* YOUR OBJECTIVE *
Repeat the following entries exactly, excluding pictures.

* SUPPLIED MATERIAL *
--- START ---

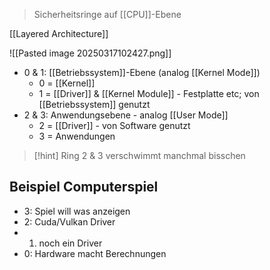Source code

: > Sicherheitsringe auf [[CPU]]-Ebene

[[Layered Architecture]]

![[Pasted image 20250317102427.png]]

- 0 & 1: [[Betriebssystem]]-Ebene (analog [[Kernel Mode]])
	- 0 = [[Kernel]]
	- 1 = [[Driver]] & [[Kernel Module]] - Festplatte etc; von [[Betriebssystem]] genutzt
- 2 & 3: Anwendungsebene - analog [[User Mode]]
	- 2 = [[Driver]] - von Software genutzt 
	- 3 = Anwendungen

> [!hint] Ring 2 & 3 verschwimmt manchmal bisschen
## Beispiel Computerspiel
- 3: Spiel will was anzeigen
- 2: Cuda/Vulkan Driver
- 1. noch ein Driver
- 0: Hardware macht Berechnungen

--- END ---

* RESPONSE BELOW *
Source code

: > Sicherheitsringe auf [[CPU]]-Ebene

[[Layered Architecture]]

![[Pasted image 20250317102427.png]]

- 0 & 1: [[Betriebssystem]]-Ebene (analog [[Kernel Mode]])
	- 0 = [[Kernel]]
	- 1 = [[Driver]] & [[Kernel Module]] - Festplatte etc; von [[Betriebssystem]] genutzt
- 2 & 3: Anwendungsebene - analog [[User Mode]]
	- 2 = [[Driver]] - von Software genutzt 
	- 3 = Anwendungen

> [!hint] Ring 2 & 3 verschwimmt manchmal bisschen
## Beispiel Computerspiel
- 3: Spiel will was anzeigen
- 2: Cuda/Vulkan Driver
- 1. noch ein Driver
- 0: Hardware macht Berechnungen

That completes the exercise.